**TASK MATERIAL:**
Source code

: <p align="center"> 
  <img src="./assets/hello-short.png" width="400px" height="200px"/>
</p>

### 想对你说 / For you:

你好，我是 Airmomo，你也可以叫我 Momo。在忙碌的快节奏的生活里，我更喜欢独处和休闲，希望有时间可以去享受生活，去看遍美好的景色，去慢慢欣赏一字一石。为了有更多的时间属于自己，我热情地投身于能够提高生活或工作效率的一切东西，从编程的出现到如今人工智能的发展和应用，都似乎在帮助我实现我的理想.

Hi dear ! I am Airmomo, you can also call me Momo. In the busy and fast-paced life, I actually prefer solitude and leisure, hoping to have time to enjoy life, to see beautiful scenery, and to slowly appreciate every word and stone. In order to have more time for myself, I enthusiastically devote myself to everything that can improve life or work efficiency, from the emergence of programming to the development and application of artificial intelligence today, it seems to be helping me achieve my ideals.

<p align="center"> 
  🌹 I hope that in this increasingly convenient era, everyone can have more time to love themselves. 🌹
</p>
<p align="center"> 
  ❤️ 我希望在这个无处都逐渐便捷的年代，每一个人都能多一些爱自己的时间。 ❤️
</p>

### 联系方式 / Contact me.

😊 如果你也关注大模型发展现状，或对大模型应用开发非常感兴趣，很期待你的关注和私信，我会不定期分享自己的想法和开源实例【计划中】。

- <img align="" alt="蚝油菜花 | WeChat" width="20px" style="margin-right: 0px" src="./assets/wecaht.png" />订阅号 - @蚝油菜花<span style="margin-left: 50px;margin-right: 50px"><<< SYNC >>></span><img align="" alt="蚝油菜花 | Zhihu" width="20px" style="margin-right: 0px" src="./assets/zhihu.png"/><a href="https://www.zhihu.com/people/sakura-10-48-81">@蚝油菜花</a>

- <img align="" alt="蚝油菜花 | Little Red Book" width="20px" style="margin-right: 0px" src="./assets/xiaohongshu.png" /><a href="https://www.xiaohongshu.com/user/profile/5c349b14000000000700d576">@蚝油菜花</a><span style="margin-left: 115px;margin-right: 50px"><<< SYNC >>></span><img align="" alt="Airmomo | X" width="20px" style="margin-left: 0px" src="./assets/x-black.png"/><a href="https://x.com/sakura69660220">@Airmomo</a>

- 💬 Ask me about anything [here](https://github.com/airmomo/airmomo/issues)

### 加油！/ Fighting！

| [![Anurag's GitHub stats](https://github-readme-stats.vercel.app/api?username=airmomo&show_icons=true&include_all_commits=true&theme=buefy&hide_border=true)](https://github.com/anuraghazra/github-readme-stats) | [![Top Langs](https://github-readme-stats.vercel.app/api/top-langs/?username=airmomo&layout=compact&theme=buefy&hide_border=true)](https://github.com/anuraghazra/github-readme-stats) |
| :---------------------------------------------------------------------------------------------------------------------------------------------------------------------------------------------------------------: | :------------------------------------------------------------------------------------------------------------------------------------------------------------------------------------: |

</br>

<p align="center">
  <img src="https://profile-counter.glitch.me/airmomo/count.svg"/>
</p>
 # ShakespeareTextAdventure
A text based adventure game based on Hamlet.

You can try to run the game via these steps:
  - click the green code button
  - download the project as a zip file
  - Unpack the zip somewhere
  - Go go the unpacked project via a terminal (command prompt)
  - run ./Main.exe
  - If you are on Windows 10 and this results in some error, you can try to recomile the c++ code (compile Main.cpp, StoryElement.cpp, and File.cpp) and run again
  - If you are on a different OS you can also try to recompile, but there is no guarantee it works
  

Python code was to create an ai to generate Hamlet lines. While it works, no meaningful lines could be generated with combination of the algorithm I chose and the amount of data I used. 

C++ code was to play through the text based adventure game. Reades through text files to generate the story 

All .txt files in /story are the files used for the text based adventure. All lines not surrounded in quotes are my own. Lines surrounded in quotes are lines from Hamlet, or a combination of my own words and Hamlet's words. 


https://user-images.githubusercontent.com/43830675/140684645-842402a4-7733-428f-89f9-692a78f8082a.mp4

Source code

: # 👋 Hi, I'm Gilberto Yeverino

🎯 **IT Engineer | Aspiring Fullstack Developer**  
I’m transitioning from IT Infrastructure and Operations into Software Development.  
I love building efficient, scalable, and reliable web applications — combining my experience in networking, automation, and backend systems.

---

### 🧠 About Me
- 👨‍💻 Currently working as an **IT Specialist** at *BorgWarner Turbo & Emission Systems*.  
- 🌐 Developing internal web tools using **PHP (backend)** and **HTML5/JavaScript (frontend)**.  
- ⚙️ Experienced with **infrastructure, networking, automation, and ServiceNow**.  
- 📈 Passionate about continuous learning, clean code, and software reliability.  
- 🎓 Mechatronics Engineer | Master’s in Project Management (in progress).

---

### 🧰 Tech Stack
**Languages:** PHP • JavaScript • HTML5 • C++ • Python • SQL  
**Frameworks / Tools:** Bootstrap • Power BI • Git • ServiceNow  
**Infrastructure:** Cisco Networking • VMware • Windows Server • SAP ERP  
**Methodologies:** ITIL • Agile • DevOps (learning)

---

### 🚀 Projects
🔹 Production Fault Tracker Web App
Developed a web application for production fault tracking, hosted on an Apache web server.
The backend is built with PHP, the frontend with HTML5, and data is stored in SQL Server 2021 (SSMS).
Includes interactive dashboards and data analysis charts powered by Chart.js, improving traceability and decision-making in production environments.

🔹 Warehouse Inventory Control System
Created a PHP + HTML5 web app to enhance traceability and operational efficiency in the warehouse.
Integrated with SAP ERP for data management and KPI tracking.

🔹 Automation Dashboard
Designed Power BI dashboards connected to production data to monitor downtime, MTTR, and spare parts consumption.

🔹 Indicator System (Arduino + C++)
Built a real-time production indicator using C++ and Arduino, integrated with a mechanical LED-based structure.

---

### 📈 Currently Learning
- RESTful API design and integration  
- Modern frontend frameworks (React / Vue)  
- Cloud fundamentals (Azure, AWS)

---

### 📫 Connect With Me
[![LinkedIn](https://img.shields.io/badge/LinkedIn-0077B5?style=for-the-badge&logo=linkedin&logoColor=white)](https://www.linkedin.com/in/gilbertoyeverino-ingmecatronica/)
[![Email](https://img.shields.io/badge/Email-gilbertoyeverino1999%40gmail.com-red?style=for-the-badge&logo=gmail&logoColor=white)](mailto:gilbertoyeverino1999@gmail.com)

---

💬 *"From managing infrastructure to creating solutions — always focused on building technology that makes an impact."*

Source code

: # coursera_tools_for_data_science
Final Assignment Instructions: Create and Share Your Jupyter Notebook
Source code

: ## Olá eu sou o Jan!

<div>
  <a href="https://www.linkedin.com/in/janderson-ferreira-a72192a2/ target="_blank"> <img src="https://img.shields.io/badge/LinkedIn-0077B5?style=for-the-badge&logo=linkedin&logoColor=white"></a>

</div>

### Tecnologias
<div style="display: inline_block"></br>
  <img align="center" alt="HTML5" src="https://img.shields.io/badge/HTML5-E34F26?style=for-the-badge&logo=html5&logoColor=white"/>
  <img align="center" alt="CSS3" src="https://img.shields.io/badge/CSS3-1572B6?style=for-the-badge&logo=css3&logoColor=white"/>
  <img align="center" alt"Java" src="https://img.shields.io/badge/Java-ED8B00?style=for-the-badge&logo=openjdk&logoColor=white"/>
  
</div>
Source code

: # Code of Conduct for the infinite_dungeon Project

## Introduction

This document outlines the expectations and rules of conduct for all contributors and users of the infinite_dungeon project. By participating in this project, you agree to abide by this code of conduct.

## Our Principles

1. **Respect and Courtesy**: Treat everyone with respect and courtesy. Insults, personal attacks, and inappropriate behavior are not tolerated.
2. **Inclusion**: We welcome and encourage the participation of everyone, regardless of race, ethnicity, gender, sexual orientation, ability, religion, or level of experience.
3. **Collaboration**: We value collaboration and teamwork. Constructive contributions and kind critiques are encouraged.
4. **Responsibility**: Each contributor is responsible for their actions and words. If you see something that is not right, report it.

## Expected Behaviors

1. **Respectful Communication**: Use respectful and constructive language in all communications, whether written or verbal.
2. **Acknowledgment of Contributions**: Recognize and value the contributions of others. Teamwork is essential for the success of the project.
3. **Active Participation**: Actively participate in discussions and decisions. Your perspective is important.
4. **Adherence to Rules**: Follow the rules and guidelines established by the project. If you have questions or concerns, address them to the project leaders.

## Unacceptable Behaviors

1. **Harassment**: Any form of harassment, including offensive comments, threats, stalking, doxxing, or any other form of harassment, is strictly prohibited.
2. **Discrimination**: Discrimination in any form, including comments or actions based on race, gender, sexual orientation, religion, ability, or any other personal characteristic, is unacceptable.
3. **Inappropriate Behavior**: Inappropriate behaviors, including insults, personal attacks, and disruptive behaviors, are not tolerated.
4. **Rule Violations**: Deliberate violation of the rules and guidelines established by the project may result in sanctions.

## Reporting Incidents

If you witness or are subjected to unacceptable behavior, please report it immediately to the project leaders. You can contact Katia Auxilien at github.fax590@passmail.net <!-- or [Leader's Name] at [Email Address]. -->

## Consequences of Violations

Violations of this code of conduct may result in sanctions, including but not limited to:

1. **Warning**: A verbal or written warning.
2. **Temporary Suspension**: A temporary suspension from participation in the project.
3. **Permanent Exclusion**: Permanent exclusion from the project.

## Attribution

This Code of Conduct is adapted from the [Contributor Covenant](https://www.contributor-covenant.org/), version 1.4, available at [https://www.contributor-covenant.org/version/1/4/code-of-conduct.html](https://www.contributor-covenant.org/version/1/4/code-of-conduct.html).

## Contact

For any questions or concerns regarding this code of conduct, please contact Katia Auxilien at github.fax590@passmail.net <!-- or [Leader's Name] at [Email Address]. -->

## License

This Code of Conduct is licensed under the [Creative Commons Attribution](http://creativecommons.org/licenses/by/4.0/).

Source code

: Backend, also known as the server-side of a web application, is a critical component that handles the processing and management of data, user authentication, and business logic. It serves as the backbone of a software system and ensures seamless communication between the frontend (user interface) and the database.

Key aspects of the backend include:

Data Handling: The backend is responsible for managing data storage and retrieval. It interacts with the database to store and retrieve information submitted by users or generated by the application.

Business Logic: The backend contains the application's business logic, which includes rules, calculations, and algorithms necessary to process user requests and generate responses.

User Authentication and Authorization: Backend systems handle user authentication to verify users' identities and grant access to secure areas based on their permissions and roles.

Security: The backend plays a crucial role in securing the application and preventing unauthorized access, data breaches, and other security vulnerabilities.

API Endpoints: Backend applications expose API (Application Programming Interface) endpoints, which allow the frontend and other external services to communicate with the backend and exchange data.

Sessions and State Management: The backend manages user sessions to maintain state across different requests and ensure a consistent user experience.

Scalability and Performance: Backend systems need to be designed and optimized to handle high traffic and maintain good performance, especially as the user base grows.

**ASSIGNMENT:** Copy the lines above exactly. Start with the line containing "### 📈 Currently Learning", end with the line containing "managing infrastructure to", and include both.

**WRITTEN ANSWER:**
### 📈 Currently Learning
- RESTful API design and integration  
- Modern frontend frameworks (React / Vue)  
- Cloud fundamentals (Azure, AWS)

---

### 📫 Connect With Me
[![LinkedIn](https://img.shields.io/badge/LinkedIn-0077B5?style=for-the-badge&logo=linkedin&logoColor=white)](https://www.linkedin.com/in/gilbertoyeverino-ingmecatronica/)
[![Email](https://img.shields.io/badge/Email-gilbertoyeverino1999%40gmail.com-red?style=for-the-badge&logo=gmail&logoColor=white)](mailto:gilbertoyeverino1999@gmail.com)

---

💬 *"From managing infrastructure to creating solutions — always focused on building technology that makes an impact."*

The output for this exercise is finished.